### [TASK]
After reading the data below, copy out every line that contains the word "Foreign".

DATA SUPPLIED below:

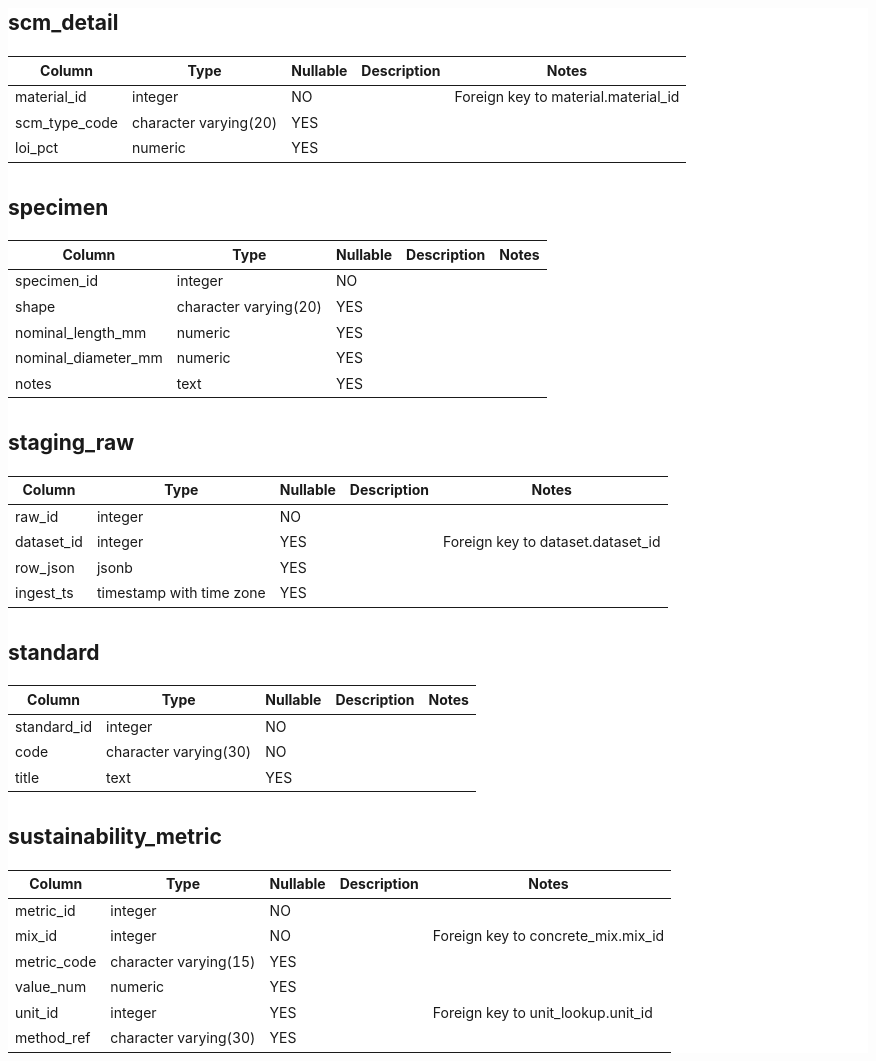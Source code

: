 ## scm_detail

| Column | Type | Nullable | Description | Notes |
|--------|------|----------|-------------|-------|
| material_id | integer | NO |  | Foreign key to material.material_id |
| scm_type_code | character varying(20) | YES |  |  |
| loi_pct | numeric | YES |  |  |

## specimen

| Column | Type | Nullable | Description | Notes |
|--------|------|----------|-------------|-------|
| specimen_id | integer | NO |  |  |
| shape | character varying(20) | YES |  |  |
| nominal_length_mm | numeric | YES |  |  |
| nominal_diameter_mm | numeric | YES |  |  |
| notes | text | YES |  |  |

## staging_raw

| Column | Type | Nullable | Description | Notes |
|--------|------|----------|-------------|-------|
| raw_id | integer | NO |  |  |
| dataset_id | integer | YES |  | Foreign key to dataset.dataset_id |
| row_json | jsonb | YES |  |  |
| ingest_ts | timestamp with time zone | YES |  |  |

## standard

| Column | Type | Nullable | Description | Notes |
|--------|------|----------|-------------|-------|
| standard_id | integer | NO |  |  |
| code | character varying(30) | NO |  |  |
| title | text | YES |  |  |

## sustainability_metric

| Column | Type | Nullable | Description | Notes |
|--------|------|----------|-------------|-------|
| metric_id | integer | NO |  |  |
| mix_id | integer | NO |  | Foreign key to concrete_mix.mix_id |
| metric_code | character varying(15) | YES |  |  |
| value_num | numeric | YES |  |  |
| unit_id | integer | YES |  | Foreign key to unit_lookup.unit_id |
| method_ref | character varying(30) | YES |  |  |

End of DATA SUPPLIED.
DATA SUPPLIED below:

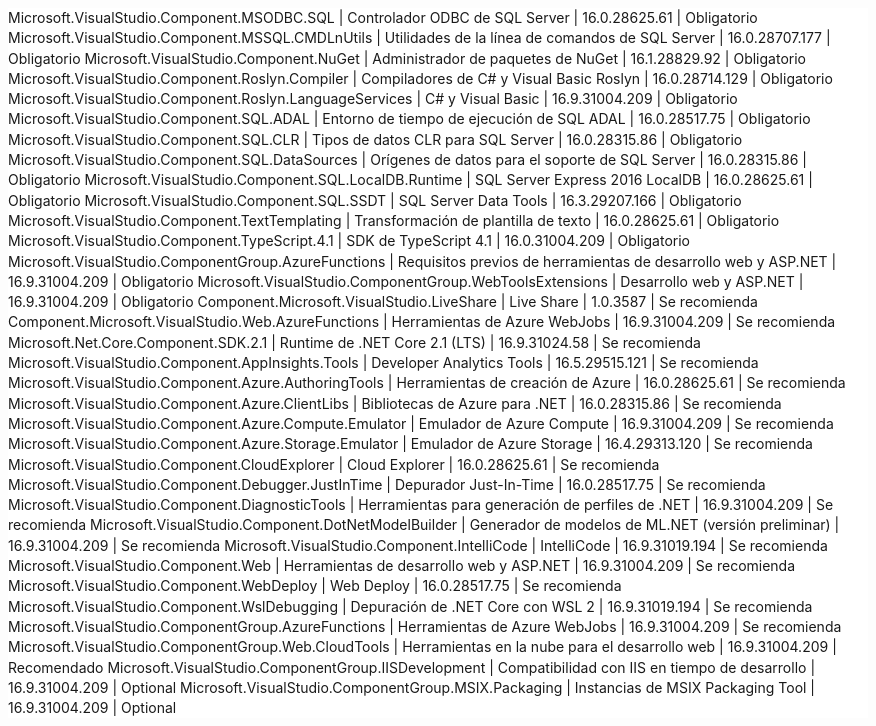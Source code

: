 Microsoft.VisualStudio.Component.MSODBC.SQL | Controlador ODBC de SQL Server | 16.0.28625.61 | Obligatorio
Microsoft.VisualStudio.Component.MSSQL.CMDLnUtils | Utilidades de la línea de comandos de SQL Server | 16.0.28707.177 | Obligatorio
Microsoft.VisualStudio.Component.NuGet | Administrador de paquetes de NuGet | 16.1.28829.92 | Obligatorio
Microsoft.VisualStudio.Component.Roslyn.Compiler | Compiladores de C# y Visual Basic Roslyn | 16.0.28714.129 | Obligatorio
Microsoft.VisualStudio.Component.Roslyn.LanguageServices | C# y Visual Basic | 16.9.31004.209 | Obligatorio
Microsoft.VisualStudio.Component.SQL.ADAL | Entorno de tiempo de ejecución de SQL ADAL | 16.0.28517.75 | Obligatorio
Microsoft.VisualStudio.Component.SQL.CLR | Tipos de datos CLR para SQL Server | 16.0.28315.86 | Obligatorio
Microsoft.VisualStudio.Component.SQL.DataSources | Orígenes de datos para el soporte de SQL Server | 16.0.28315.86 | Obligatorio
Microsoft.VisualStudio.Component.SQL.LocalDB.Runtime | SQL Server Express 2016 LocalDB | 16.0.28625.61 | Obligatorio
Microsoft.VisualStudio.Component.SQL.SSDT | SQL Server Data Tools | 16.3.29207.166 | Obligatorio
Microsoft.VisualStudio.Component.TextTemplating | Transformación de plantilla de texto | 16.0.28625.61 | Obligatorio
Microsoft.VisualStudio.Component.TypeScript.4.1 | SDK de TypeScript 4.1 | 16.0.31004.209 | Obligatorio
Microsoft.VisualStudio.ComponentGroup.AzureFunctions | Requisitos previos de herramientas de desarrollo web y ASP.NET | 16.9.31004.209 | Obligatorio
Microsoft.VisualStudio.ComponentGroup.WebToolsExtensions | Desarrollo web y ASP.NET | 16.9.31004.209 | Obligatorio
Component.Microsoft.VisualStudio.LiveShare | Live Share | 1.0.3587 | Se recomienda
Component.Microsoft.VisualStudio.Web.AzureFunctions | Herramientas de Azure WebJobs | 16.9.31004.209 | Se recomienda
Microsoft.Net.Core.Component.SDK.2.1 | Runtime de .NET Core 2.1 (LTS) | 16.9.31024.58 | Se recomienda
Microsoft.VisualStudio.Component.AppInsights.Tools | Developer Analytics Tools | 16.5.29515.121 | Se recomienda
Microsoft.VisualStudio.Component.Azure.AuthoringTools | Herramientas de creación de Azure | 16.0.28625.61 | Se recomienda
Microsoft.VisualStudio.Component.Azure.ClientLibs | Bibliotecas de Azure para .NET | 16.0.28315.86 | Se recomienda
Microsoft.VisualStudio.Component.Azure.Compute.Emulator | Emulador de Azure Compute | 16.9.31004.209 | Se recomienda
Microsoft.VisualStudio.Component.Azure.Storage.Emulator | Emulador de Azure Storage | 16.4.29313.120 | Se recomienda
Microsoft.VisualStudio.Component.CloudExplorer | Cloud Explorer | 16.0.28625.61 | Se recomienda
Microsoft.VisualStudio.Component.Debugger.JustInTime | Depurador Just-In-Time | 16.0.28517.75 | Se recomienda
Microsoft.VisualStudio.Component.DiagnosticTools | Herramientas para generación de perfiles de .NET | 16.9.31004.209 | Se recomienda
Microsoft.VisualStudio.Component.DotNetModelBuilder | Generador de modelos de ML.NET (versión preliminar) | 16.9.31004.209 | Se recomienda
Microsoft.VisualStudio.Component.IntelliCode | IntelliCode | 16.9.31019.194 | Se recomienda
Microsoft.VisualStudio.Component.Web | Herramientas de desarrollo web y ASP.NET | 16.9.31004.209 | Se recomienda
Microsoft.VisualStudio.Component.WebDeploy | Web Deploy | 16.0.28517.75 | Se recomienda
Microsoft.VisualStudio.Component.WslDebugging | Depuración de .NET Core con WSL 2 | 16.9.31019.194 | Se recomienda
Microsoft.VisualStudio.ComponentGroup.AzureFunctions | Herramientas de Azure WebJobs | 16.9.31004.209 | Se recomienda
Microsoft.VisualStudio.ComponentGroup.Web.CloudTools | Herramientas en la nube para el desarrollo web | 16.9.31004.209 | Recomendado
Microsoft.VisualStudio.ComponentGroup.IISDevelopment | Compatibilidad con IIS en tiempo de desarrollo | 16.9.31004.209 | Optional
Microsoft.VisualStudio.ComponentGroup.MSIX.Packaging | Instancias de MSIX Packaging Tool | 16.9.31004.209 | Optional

End of DATA SUPPLIED.
DATA SUPPLIED below:

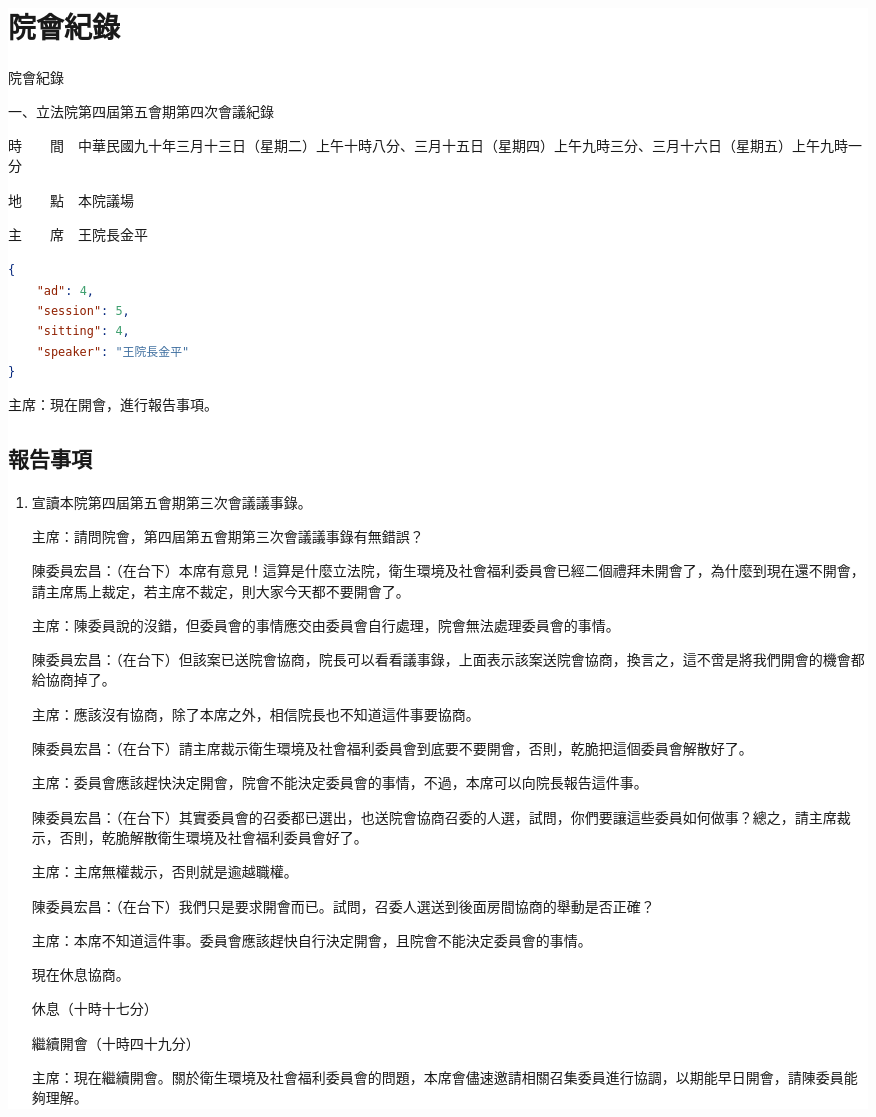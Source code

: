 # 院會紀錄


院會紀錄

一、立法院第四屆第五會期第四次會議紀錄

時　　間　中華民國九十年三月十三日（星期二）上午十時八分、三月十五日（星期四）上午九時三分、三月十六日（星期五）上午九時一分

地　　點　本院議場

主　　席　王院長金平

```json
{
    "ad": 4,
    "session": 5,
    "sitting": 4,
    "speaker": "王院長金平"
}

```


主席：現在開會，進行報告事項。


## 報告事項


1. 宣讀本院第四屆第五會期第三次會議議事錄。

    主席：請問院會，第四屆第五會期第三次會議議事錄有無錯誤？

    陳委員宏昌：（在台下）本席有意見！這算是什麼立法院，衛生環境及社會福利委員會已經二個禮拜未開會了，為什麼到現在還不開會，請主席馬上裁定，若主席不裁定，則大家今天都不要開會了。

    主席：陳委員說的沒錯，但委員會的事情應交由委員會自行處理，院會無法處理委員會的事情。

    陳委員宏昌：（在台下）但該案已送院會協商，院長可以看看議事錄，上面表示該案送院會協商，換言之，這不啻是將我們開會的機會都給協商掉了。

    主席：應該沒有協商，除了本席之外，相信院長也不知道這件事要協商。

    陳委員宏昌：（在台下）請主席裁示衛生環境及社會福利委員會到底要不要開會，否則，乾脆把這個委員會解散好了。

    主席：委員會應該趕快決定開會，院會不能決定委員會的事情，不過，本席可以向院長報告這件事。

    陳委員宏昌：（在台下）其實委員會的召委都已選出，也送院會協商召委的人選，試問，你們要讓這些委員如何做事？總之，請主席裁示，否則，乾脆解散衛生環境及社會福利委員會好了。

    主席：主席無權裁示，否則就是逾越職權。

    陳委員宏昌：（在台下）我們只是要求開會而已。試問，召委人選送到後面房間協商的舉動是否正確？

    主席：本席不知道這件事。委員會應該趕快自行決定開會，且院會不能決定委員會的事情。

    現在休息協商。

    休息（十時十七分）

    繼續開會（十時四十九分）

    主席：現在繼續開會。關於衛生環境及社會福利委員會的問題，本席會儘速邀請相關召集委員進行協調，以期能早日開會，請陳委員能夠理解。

End of DATA SUPPLIED.

### [TASK ANSWER]
| material_id | integer | NO |  | Foreign key to material.material_id |
| dataset_id | integer | YES |  | Foreign key to dataset.dataset_id |
| mix_id | integer | NO |  | Foreign key to concrete_mix.mix_id |
| unit_id | integer | YES |  | Foreign key to unit_lookup.unit_id |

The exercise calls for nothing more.